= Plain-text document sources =
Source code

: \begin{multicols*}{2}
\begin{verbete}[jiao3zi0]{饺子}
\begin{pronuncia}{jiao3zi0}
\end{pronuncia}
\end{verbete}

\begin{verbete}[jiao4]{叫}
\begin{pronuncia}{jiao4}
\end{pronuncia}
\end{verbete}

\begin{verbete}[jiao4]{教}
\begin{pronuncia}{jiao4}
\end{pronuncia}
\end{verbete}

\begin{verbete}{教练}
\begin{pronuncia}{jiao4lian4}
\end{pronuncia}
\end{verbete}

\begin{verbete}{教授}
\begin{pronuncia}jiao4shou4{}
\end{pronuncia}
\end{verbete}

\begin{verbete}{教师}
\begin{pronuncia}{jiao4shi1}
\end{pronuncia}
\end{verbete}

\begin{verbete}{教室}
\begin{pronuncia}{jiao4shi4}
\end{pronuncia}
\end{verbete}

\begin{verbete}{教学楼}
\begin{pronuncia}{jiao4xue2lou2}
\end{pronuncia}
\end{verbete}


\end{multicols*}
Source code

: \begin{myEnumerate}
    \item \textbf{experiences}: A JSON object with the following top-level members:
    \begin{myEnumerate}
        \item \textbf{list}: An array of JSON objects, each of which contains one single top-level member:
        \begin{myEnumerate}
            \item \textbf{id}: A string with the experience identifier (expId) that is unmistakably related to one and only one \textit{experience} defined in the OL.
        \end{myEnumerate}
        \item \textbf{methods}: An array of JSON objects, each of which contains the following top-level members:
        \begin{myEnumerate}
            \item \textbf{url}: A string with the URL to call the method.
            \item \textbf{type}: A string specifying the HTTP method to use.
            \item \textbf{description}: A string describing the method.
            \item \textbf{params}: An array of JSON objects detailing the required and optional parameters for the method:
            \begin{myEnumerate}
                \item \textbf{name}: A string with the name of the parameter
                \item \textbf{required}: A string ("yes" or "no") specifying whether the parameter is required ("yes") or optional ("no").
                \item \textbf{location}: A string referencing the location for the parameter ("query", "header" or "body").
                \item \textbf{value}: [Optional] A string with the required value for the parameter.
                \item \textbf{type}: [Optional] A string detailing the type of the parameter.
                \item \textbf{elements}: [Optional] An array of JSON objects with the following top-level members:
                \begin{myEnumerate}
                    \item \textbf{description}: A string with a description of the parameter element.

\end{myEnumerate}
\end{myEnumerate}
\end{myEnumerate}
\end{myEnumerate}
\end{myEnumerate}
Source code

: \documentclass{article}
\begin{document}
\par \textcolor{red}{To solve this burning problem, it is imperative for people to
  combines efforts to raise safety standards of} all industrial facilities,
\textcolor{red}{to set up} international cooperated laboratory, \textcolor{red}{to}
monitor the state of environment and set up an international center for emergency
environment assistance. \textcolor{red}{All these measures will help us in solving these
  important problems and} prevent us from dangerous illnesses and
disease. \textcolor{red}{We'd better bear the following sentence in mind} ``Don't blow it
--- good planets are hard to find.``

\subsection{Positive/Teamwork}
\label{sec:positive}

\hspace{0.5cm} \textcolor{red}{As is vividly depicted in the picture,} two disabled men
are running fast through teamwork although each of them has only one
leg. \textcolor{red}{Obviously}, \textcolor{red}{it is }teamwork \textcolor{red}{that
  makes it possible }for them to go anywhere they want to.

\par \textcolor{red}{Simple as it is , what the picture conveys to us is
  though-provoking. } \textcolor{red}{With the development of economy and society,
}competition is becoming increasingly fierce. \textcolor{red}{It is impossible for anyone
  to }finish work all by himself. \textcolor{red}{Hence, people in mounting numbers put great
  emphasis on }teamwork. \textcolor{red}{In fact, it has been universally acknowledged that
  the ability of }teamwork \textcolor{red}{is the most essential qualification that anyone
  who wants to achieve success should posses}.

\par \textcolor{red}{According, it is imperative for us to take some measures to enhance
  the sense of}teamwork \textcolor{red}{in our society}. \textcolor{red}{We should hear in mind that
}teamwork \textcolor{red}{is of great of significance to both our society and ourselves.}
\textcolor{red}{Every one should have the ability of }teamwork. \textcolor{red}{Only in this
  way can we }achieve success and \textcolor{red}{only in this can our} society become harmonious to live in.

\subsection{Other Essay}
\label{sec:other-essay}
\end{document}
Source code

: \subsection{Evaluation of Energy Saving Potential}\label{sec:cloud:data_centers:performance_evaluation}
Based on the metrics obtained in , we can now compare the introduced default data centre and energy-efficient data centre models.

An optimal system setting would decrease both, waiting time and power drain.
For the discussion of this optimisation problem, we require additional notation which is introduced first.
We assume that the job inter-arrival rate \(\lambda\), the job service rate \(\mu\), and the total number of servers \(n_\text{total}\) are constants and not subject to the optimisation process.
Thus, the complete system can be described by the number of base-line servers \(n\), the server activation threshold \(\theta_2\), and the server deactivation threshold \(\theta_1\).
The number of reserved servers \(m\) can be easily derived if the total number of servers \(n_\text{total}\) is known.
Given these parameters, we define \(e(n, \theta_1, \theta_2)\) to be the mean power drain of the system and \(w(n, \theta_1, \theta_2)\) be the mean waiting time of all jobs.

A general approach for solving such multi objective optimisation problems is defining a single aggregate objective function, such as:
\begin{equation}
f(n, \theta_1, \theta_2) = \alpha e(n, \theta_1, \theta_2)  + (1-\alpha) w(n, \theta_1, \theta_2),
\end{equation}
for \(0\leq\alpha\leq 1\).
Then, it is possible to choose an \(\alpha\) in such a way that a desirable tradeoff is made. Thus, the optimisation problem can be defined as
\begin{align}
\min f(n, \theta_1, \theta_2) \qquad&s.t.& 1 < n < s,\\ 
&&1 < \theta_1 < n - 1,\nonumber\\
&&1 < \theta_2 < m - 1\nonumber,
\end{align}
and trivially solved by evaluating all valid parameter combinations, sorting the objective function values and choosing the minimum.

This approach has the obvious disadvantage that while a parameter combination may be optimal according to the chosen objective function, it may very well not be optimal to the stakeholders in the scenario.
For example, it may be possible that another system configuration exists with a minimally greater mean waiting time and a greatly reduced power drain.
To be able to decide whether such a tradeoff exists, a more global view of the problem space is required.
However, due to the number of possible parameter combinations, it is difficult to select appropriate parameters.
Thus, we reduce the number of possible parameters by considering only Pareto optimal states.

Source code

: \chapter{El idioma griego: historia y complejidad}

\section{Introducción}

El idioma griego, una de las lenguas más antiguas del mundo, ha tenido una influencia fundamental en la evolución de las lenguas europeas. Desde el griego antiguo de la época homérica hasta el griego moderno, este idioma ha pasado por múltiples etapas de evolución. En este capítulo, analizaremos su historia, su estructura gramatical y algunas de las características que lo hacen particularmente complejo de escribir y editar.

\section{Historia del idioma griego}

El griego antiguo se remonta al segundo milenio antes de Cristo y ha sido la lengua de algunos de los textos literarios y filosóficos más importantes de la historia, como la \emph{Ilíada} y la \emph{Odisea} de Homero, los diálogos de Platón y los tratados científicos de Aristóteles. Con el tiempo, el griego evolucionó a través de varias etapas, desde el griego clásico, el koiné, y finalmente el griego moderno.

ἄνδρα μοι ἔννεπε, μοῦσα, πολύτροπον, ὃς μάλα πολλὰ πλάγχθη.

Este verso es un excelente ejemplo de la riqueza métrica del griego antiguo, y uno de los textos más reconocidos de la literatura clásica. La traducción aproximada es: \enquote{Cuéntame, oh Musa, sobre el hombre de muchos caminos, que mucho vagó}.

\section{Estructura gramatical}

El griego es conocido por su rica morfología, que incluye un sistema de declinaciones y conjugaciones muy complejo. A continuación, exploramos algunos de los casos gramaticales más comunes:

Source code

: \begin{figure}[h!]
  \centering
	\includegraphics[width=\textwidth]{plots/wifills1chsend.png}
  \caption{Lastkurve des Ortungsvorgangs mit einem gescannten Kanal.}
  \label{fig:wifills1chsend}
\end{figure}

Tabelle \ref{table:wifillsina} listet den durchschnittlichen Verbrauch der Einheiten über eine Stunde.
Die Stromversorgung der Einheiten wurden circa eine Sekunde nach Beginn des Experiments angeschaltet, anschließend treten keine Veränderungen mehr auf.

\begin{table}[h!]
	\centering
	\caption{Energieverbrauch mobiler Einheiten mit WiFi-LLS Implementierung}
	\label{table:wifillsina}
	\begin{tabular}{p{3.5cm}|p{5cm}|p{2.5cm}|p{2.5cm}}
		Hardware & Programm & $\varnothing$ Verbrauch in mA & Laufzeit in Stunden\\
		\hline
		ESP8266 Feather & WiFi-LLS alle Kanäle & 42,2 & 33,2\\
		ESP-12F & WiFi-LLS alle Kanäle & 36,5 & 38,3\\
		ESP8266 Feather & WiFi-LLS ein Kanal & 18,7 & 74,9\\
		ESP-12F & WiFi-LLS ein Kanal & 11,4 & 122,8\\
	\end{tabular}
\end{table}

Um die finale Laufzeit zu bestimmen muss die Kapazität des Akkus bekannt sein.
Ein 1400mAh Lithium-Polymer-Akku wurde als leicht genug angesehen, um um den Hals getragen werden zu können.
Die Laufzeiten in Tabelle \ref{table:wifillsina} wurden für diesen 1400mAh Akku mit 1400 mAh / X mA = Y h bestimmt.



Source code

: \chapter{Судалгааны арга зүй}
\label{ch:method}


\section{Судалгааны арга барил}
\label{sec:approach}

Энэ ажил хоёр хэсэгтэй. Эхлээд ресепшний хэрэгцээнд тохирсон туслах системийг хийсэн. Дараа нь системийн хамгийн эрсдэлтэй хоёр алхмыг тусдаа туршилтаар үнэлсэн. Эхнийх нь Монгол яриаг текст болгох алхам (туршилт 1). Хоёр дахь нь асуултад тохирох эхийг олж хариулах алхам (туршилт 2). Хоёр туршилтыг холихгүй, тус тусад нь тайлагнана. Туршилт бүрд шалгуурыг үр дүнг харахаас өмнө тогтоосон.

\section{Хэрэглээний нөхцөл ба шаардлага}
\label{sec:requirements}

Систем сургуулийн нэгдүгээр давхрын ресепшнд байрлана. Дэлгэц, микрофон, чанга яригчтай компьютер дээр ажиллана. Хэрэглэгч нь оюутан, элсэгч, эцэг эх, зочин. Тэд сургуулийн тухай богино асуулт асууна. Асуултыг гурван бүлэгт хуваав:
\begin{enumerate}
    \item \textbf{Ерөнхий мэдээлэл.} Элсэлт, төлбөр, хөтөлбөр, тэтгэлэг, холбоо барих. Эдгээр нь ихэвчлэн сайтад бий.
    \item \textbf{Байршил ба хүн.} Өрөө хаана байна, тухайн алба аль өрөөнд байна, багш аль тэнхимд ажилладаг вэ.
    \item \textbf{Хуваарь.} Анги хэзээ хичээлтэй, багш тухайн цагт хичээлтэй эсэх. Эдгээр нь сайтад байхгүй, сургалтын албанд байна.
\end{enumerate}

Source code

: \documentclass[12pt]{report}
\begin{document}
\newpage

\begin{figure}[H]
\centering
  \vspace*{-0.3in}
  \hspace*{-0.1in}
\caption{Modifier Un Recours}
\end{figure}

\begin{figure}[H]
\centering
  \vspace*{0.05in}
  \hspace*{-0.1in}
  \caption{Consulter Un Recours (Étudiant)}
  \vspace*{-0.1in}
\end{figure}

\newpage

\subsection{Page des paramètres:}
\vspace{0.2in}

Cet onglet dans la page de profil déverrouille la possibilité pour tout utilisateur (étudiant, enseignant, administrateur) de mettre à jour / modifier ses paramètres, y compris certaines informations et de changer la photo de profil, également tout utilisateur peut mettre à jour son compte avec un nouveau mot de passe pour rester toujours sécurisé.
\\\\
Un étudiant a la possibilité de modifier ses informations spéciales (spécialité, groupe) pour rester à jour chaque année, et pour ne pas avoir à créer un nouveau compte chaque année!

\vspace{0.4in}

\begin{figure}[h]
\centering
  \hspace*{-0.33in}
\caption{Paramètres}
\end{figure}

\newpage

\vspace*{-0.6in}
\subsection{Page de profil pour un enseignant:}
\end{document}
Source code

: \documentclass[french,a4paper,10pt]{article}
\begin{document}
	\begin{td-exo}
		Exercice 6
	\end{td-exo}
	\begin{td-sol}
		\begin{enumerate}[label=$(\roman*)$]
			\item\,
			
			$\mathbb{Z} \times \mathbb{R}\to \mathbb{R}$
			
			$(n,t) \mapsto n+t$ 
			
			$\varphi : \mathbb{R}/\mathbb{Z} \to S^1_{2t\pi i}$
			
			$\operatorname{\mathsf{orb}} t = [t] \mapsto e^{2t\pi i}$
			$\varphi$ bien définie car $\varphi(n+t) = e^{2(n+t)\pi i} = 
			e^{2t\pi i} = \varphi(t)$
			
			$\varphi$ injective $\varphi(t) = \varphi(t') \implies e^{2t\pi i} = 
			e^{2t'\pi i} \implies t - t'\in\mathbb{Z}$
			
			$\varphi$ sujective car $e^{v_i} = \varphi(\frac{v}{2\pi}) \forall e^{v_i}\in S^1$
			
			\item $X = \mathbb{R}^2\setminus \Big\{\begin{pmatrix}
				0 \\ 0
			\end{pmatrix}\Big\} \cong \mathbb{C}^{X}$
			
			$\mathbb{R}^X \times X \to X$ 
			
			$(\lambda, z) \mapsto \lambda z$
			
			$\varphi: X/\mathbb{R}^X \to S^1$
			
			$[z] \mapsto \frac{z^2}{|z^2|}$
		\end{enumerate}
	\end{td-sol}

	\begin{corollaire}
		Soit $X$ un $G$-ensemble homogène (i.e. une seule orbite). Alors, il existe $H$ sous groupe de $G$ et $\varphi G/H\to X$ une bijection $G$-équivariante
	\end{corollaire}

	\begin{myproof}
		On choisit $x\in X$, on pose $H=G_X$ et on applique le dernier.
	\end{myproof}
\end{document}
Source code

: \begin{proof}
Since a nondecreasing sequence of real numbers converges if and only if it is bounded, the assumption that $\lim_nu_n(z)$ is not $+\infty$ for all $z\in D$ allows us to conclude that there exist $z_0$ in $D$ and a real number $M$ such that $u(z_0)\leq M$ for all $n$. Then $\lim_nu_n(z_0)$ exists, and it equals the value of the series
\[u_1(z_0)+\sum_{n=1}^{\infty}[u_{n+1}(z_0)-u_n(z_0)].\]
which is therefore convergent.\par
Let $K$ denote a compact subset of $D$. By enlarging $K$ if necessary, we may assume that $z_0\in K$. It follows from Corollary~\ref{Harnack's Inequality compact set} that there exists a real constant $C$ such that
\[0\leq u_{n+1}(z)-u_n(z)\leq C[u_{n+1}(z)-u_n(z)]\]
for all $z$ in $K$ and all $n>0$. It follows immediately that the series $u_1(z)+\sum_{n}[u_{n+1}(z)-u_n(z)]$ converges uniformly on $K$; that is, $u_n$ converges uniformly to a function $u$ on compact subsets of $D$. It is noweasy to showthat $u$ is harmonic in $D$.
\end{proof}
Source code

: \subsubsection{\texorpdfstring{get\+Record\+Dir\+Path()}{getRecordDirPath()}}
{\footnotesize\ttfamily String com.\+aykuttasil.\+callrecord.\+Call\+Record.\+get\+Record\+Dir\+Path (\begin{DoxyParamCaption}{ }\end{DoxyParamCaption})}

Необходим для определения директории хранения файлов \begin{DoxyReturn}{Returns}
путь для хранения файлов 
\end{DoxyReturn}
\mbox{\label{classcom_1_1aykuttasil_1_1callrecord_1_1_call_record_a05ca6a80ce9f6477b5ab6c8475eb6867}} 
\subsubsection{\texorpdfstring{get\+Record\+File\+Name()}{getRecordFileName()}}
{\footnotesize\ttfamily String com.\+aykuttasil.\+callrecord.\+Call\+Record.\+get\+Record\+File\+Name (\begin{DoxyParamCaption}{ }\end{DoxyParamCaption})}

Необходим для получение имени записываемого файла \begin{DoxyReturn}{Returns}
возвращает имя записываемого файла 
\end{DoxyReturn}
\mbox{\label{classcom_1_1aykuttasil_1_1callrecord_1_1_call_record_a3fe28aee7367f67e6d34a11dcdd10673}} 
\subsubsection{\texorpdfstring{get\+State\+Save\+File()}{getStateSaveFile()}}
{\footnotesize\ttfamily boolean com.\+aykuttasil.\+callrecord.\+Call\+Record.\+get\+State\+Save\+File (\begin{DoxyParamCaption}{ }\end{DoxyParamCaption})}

= The problem =
Output only an exact transcription of the lines above from the one with "ESP8266 Feather & WiFi-LLS ein" up to and including the one with "Um die finale".

= Result =
		ESP8266 Feather & WiFi-LLS ein Kanal & 18,7 & 74,9\\
		ESP-12F & WiFi-LLS ein Kanal & 11,4 & 122,8\\
	\end{tabular}
\end{table}

Um die finale Laufzeit zu bestimmen muss die Kapazität des Akkus bekannt sein.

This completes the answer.